Their credit union provided a loan to Careforce Home Care Worker Co-operative that was equal to the purchase value of the shares for those members who did not have sufficient funds. The co-operative deducted regular amounts from the paycheque of the members owing until their portion of the loan was repaid. The co-operative then pooled all the deductions from members who needed these funds, and made one payment to the credit union. This substantially reduced the credit union’s administration of many small loans that might have been created otherwise to each member. If the member left the co-operative before all the shares were purchased, the co-operative would pay the amount owing to the credit union for this member, and of course, repay the member the amount to buy back the shares purchased. This creative financing model gave a substantial boost to low income employees to become members, and to provide sufficient cash flow to the co-operative. As a result of this creative plan and other good management practices Careforce was the recipient of the 2010 Outstanding New Business Award given by the local Chamber of Commerce.
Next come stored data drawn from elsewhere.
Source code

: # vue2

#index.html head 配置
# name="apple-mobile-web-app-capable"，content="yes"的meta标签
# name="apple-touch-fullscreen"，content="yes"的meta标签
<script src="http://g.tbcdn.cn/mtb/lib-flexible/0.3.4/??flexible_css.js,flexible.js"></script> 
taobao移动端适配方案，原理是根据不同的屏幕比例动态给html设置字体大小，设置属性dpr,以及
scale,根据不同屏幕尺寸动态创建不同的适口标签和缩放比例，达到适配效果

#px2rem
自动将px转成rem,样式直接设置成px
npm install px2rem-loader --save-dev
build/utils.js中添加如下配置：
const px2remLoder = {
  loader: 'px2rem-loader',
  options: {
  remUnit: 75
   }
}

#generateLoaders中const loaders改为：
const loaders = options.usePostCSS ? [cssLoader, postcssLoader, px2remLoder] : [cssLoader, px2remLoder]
As Hazel Corcoran, Executive Director of CWCF, said when announcing the Federal Government cuts in funding during the IYC 2012, “Yes, it gives us very significant challenges, but it also makes our struggle clearer. Also, because government policies of austerity are also weakening the Canadian economy, it makes our movement much more important.”
I trust that the stories and experiences retold in this article inspire you with signs of what the co-operative movement can be. Through our creative use of some of these programmes we can realize that vision. In the places they have been used, the co-operative movement is vibrant. Perhaps, they will even inspire more governments to develop the policies and programmes which contribute to sustainable community and regional economies.